¹Belarusian State University, Minsk, Belarus, ²Lomonosov Moscow State University, Moscow, Russian Federation, ³Instutute of Experimental Medicine, St.Petersburg, Russian Federation, ⁴Federal Research and Clinical Center of Physical‐Chemical Medicine of Federal Medical Biological Agency, Moscow, Russian Federation

Abstract Number: PB1839

Meeting: ISTH 2020 Congress

Theme: Role of Hemostatic System in Cancer, Inflammation and Immunity » Platelets and Inflammation

Background: Activation of the immune system strongly influences blood coagulation and pathological thrombus formation. Antimicrobial agents that are released during leukocyte degranulation can directly activate platelets and induce the coagulation cascade. Myeloperoxidase (MPO) is an enzyme that is contained in azurophilic granules of neutrophils. Recently MPO was shown to potentiate platelet aggregation, so it may contribute to pathological thrombosis during inflammation, but the mechanism is poorly understood.
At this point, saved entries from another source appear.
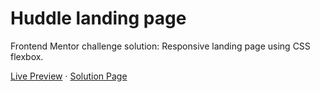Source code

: # Huddle landing page

Frontend Mentor challenge solution: Responsive landing page using CSS flexbox.

[Live Preview](https://huddle-landing-eight.now.sh/) · [Solution Page](https://www.frontendmentor.io/solutions/huddle-landing-with-curved-sections-O1UOpIKv)
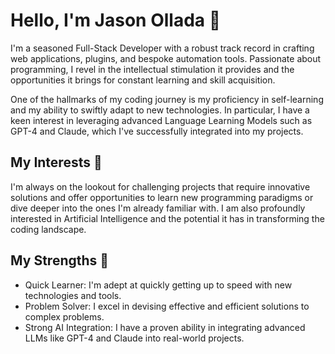 # Hello, I'm Jason Ollada 👋

I'm a seasoned Full-Stack Developer with a robust track record in crafting web applications, plugins, and bespoke automation tools. Passionate about programming, I revel in the intellectual stimulation it provides and the opportunities it brings for constant learning and skill acquisition.

One of the hallmarks of my coding journey is my proficiency in self-learning and my ability to swiftly adapt to new technologies. In particular, I have a keen interest in leveraging advanced Language Learning Models such as GPT-4 and Claude, which I've successfully integrated into my projects.

## My Interests 🌱

I'm always on the lookout for challenging projects that require innovative solutions and offer opportunities to learn new programming paradigms or dive deeper into the ones I'm already familiar with. I am also profoundly interested in Artificial Intelligence and the potential it has in transforming the coding landscape.

## My Strengths 💪

- Quick Learner: I'm adept at quickly getting up to speed with new technologies and tools.
- Problem Solver: I excel in devising effective and efficient solutions to complex problems.
- Strong AI Integration: I have a proven ability in integrating advanced LLMs like GPT-4 and Claude into real-world projects.



<!---
JasonO380/JasonO380 is a ✨ special ✨ repository because its `README.md` (this file) appears on your GitHub profile.
You can click the Preview link to take a look at your changes.
--->
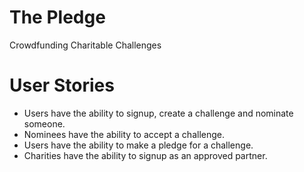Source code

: # The Pledge
Crowdfunding Charitable Challenges

# User Stories
- Users have the ability to signup, create a challenge and nominate someone.
- Nominees have the ability to accept a challenge.
- Users have the ability to make a pledge for a challenge.
- Charities have the ability to signup as an approved partner.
Aims: To investigate MPO binding to platelet membrane and to assess MPO effect on primary platelet signaling (cytosolic Ca²⁺concentration, membrane potential and ionic currents, phosphatidylserine (PS) exposure on platelet surface).
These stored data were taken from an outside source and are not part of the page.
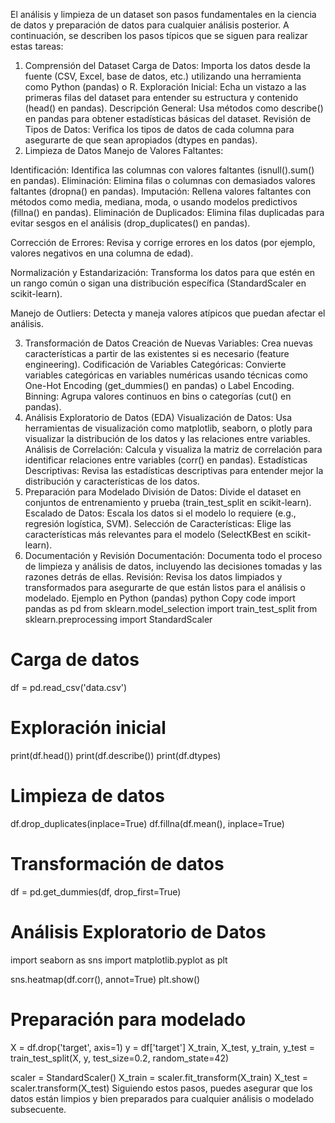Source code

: El análisis y limpieza de un dataset son pasos fundamentales en la ciencia de datos y preparación de datos para cualquier análisis posterior. A continuación, se describen los pasos típicos que se siguen para realizar estas tareas:

1. Comprensión del Dataset
Carga de Datos: Importa los datos desde la fuente (CSV, Excel, base de datos, etc.) utilizando una herramienta como Python (pandas) o R.
Exploración Inicial: Echa un vistazo a las primeras filas del dataset para entender su estructura y contenido (head() en pandas).
Descripción General: Usa métodos como describe() en pandas para obtener estadísticas básicas del dataset.
Revisión de Tipos de Datos: Verifica los tipos de datos de cada columna para asegurarte de que sean apropiados (dtypes en pandas).
2. Limpieza de Datos
Manejo de Valores Faltantes:

Identificación: Identifica las columnas con valores faltantes (isnull().sum() en pandas).
Eliminación: Elimina filas o columnas con demasiados valores faltantes (dropna() en pandas).
Imputación: Rellena valores faltantes con métodos como media, mediana, moda, o usando modelos predictivos (fillna() en pandas).
Eliminación de Duplicados: Elimina filas duplicadas para evitar sesgos en el análisis (drop_duplicates() en pandas).

Corrección de Errores: Revisa y corrige errores en los datos (por ejemplo, valores negativos en una columna de edad).

Normalización y Estandarización: Transforma los datos para que estén en un rango común o sigan una distribución específica (StandardScaler en scikit-learn).

Manejo de Outliers: Detecta y maneja valores atípicos que puedan afectar el análisis.

3. Transformación de Datos
Creación de Nuevas Variables: Crea nuevas características a partir de las existentes si es necesario (feature engineering).
Codificación de Variables Categóricas: Convierte variables categóricas en variables numéricas usando técnicas como One-Hot Encoding (get_dummies() en pandas) o Label Encoding.
Binning: Agrupa valores continuos en bins o categorías (cut() en pandas).
4. Análisis Exploratorio de Datos (EDA)
Visualización de Datos: Usa herramientas de visualización como matplotlib, seaborn, o plotly para visualizar la distribución de los datos y las relaciones entre variables.
Análisis de Correlación: Calcula y visualiza la matriz de correlación para identificar relaciones entre variables (corr() en pandas).
Estadísticas Descriptivas: Revisa las estadísticas descriptivas para entender mejor la distribución y características de los datos.
5. Preparación para Modelado
División de Datos: Divide el dataset en conjuntos de entrenamiento y prueba (train_test_split en scikit-learn).
Escalado de Datos: Escala los datos si el modelo lo requiere (e.g., regresión logística, SVM).
Selección de Características: Elige las características más relevantes para el modelo (SelectKBest en scikit-learn).
6. Documentación y Revisión
Documentación: Documenta todo el proceso de limpieza y análisis de datos, incluyendo las decisiones tomadas y las razones detrás de ellas.
Revisión: Revisa los datos limpiados y transformados para asegurarte de que están listos para el análisis o modelado.
Ejemplo en Python (pandas)
python
Copy code
import pandas as pd
from sklearn.model_selection import train_test_split
from sklearn.preprocessing import StandardScaler

# Carga de datos
df = pd.read_csv('data.csv')

# Exploración inicial
print(df.head())
print(df.describe())
print(df.dtypes)

# Limpieza de datos
df.drop_duplicates(inplace=True)
df.fillna(df.mean(), inplace=True)

# Transformación de datos
df = pd.get_dummies(df, drop_first=True)

# Análisis Exploratorio de Datos
import seaborn as sns
import matplotlib.pyplot as plt

sns.heatmap(df.corr(), annot=True)
plt.show()

# Preparación para modelado
X = df.drop('target', axis=1)
y = df['target']
X_train, X_test, y_train, y_test = train_test_split(X, y, test_size=0.2, random_state=42)

scaler = StandardScaler()
X_train = scaler.fit_transform(X_train)
X_test = scaler.transform(X_test)
Siguiendo estos pasos, puedes asegurar que los datos están limpios y bien preparados para cualquier análisis o modelado subsecuente.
Methods: Platelets were isolated from citrate-stabilized blood from healthy volunteers. Single channel ionic currents were registered using patch-clamp technique in a voltage-clamp mode. Platelet calcium responses were measured by TIRF miscroscopy using CalBryte 590. PS exposure was measured by flow cytometry using annexin V-Alexa Fluor 647.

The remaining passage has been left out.